- **GIVEN INFORMATION**:
_ _ _ _ _

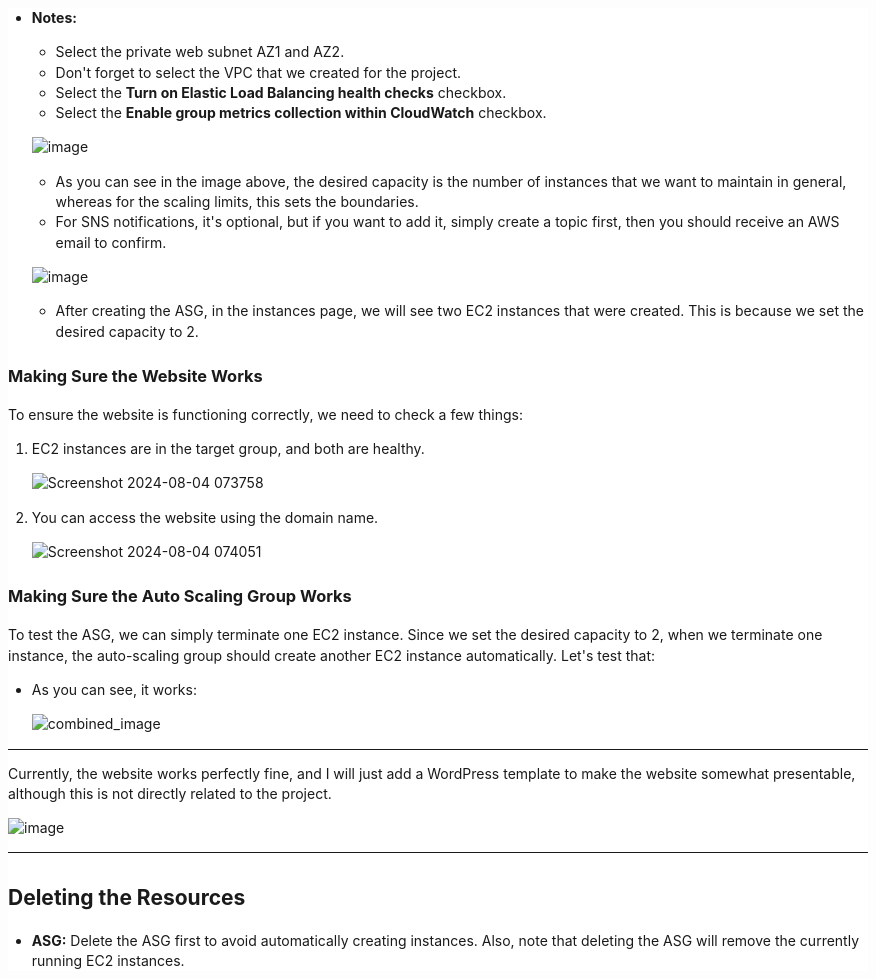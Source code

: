 - **Notes:**
  - Select the private web subnet AZ1 and AZ2.
  - Don't forget to select the VPC that we created for the project.
  - Select the **Turn on Elastic Load Balancing health checks** checkbox.
  - Select the **Enable group metrics collection within CloudWatch** checkbox.

  ![image](https://github.com/user-attachments/assets/585d6654-77bd-4f2d-89b6-9789e41fe379)

  - As you can see in the image above, the desired capacity is the number of instances that we want to maintain in general, whereas for the scaling limits, this sets the boundaries.
  - For SNS notifications, it's optional, but if you want to add it, simply create a topic first, then you should receive an AWS email to confirm.

  ![image](https://github.com/user-attachments/assets/46bfc62e-ccc1-41b9-8123-f7988691fd8b)

  - After creating the ASG, in the instances page, we will see two EC2 instances that were created. This is because we set the desired capacity to 2.

### Making Sure the Website Works

To ensure the website is functioning correctly, we need to check a few things:

1. EC2 instances are in the target group, and both are healthy.

   ![Screenshot 2024-08-04 073758](https://github.com/user-attachments/assets/e54f7aa4-4f13-4445-a2fd-fff499403a73)

2. You can access the website using the domain name.

   ![Screenshot 2024-08-04 074051](https://github.com/user-attachments/assets/9d37971b-43b1-4993-90a0-de505e68f3b6)

### Making Sure the Auto Scaling Group Works

To test the ASG, we can simply terminate one EC2 instance. Since we set the desired capacity to 2, when we terminate one instance, the auto-scaling group should create another EC2 instance automatically. Let's test that:

- As you can see, it works:

  ![combined_image](https://github.com/user-attachments/assets/0114efe6-d601-4eef-b62a-cd2c5834410e)

---

Currently, the website works perfectly fine, and I will just add a WordPress template to make the website somewhat presentable, although this is not directly related to the project.

![image](https://github.com/user-attachments/assets/75e14db6-9cdd-4aa1-92de-9d944420c50f)

---

## Deleting the Resources

- **ASG:** Delete the ASG first to avoid automatically creating instances. Also, note that deleting the ASG will remove the currently running EC2 instances.
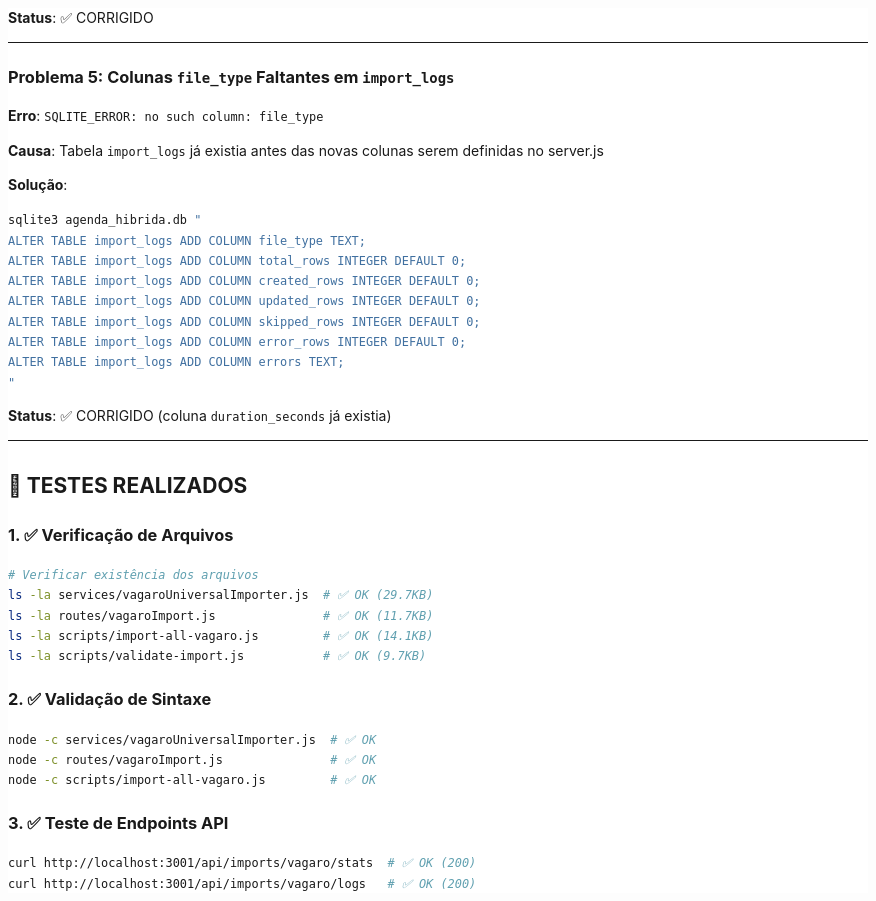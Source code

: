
 ```javascript
```

**Status**: ✅ CORRIGIDO

---

### Problema 5: Colunas `file_type` Faltantes em `import_logs`
**Erro**: `SQLITE_ERROR: no such column: file_type`

**Causa**: Tabela `import_logs` já existia antes das novas colunas serem definidas no server.js

**Solução**:
```bash
sqlite3 agenda_hibrida.db "
ALTER TABLE import_logs ADD COLUMN file_type TEXT;
ALTER TABLE import_logs ADD COLUMN total_rows INTEGER DEFAULT 0;
ALTER TABLE import_logs ADD COLUMN created_rows INTEGER DEFAULT 0;
ALTER TABLE import_logs ADD COLUMN updated_rows INTEGER DEFAULT 0;
ALTER TABLE import_logs ADD COLUMN skipped_rows INTEGER DEFAULT 0;
ALTER TABLE import_logs ADD COLUMN error_rows INTEGER DEFAULT 0;
ALTER TABLE import_logs ADD COLUMN errors TEXT;
"
```

**Status**: ✅ CORRIGIDO (coluna `duration_seconds` já existia)

---

## 🧪 TESTES REALIZADOS

### 1. ✅ Verificação de Arquivos
```bash
# Verificar existência dos arquivos
ls -la services/vagaroUniversalImporter.js  # ✅ OK (29.7KB)
ls -la routes/vagaroImport.js               # ✅ OK (11.7KB)
ls -la scripts/import-all-vagaro.js         # ✅ OK (14.1KB)
ls -la scripts/validate-import.js           # ✅ OK (9.7KB)
```

### 2. ✅ Validação de Sintaxe
```bash
node -c services/vagaroUniversalImporter.js  # ✅ OK
node -c routes/vagaroImport.js               # ✅ OK
node -c scripts/import-all-vagaro.js         # ✅ OK
```

### 3. ✅ Teste de Endpoints API
```bash
curl http://localhost:3001/api/imports/vagaro/stats  # ✅ OK (200)
curl http://localhost:3001/api/imports/vagaro/logs   # ✅ OK (200)
```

_ _ _ _ _

- **WHAT THE EXERCISE ASKS**: Within the material above, tally each line that contains "imports" and respond with the tally only.

- **REPLY TO THE TASK**: 2